Your education vote: Remnants of Hurricane Sandy
5th November 2012 · 0 Comments
By Dr. Andre M. Perry
Contributing Writer
Call it a twist of fate that I left the Gulf Coast just in time to intercept Hurricane Sandy as it barreled through the East. I returned to my alma mater Allegheny College to give a speech titled, “The High Stakes of National Education Policy.” One student asked me, “Which presidential candidate offers the best set of educational policies?” In the context of Hurricane Sandy I replied, “The candidate who sees people stuck on rooftops more as citizens than as test-takers.”
Too many people are essentially held mercilessly by their social statuses to face an eminent threat. Katrina provided the quintessential example, and Sandy punctuated the point. Flooding and power outages are not the worst of the calamities involved with natural disasters. An inability to leave natural and man-made disasters is. The incapacity to participate in one’s own recovery may be worse.

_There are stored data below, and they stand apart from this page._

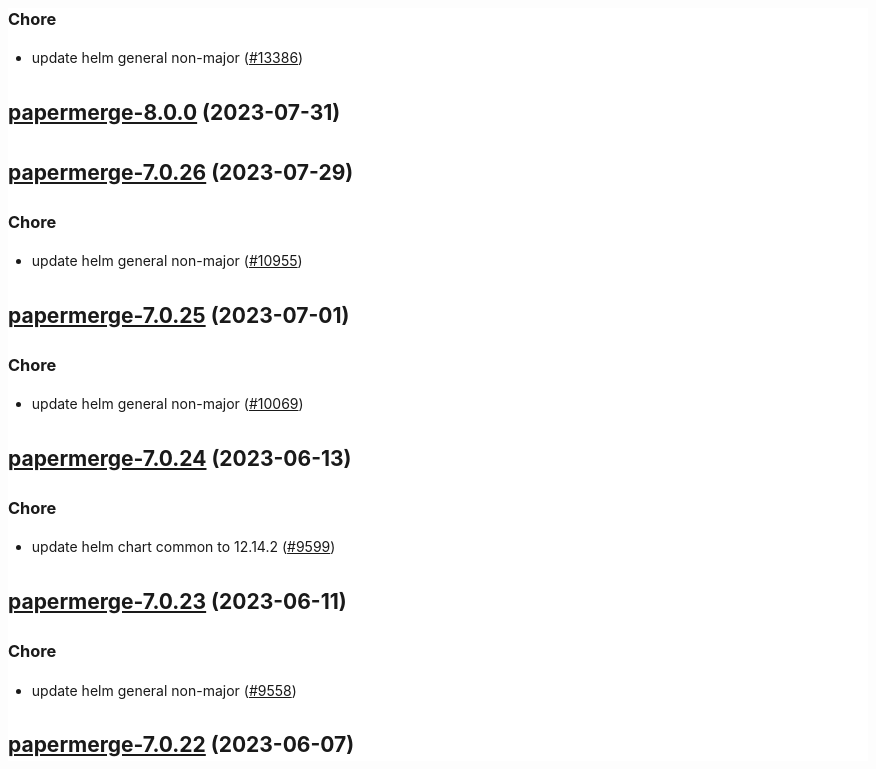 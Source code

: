 ### Chore

- update helm general non-major ([#13386](https://github.com/truecharts/charts/issues/13386))
  
  




## [papermerge-8.0.0](https://github.com/truecharts/charts/compare/papermerge-7.0.26...papermerge-8.0.0) (2023-07-31)




## [papermerge-7.0.26](https://github.com/truecharts/charts/compare/papermerge-7.0.25...papermerge-7.0.26) (2023-07-29)

### Chore

- update helm general non-major ([#10955](https://github.com/truecharts/charts/issues/10955))
  
  


## [papermerge-7.0.25](https://github.com/truecharts/charts/compare/papermerge-7.0.24...papermerge-7.0.25) (2023-07-01)

### Chore

- update helm general non-major ([#10069](https://github.com/truecharts/charts/issues/10069))
  
  


## [papermerge-7.0.24](https://github.com/truecharts/charts/compare/papermerge-7.0.23...papermerge-7.0.24) (2023-06-13)

### Chore

- update helm chart common to 12.14.2 ([#9599](https://github.com/truecharts/charts/issues/9599))
  
  


## [papermerge-7.0.23](https://github.com/truecharts/charts/compare/papermerge-7.0.22...papermerge-7.0.23) (2023-06-11)

### Chore

- update helm general non-major ([#9558](https://github.com/truecharts/charts/issues/9558))
  
  


## [papermerge-7.0.22](https://github.com/truecharts/charts/compare/papermerge-7.0.21...papermerge-7.0.22) (2023-06-07)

American educationists describe a “basic education” as the learning and knowledge required to participate in a democracy. Primary and secondary completion is assumed to give residents the ability to make his or her own way in a community, state and country. Successful completion of high school is supposed to give residents the ability to live wholly in a community. But, education scholars have known for 25 years that at least two years of college has essentially become basic.
Job readiness is what most people see as the benchmark for meeting the basic standard. Slowly but surely, citizenship has been removed as a goal of education. When was the last time pundits flashed voting rates as indicators of educational progress? The most important expectation of civics class has been reduced to mastering a set of items on a standardized test.
To that effect, “gap closing” has become a national goal. Since Bush’s signature No Child Left Behind legislation, federal education policy has not driven an agenda that makes full participation in a democracy as the chief goal. Race to the Top and the Investing in Innovation program sought to raise the bar and find new ways to close the gap. Both presidential candidates with some deviations seem satisfied with this approach.
There is nothing wrong with using achievement gap data as measures of whether or not we’re meeting national goals. However, closing the gap should not be the goal. There are simply too many nefarious ways to reach a numerical benchmark. If one suggested that we close the Black-white achievement gap by not educating white people, that person would be thrown out the conversation (maybe out the country). However, districts suspend and expel predominantly Black students at alarming rates in the name of school culture and gap closing. We summarily fire teachers in the name of gap closing. In other words, leaders and policy will violate basic principles of citizenship in order to close the gap.
We should look to the lessons from Hurricanes Katrina and Sandy to determine how federal education policy should reward progress and address educational malpractice. Failures of state and district educational policy trapped people in New Orleans, NJ and NYC. In the case of New Orleans, failures in public policy kept people from returning home long after the threats of Katrina were over. In addition, failures in public policy kept people from participating in the rebuilding of their communities. Natural disasters reveal that we have second-class citizens in major cities and towns.
The impacts of recent natural disasters across the county provide a new lens for examining what ultimately matters in education policy. Do people have the capacity to get out of harm’s way and can they return thereafter? Education is a major correlate and/or predictor of income, political influence, car and home ownership, health, housing and incarceration. One can’t be a productive member of society without an education. Education is a means towards those basic ends. All federal policy including education should seek to sure up citizenship.
Getting high marks on statewide exams isn’t basic. Having the capacity to evacuate and rebuild after a storm is. Vote for the candidate who sees you more as a citizen than as a test taker.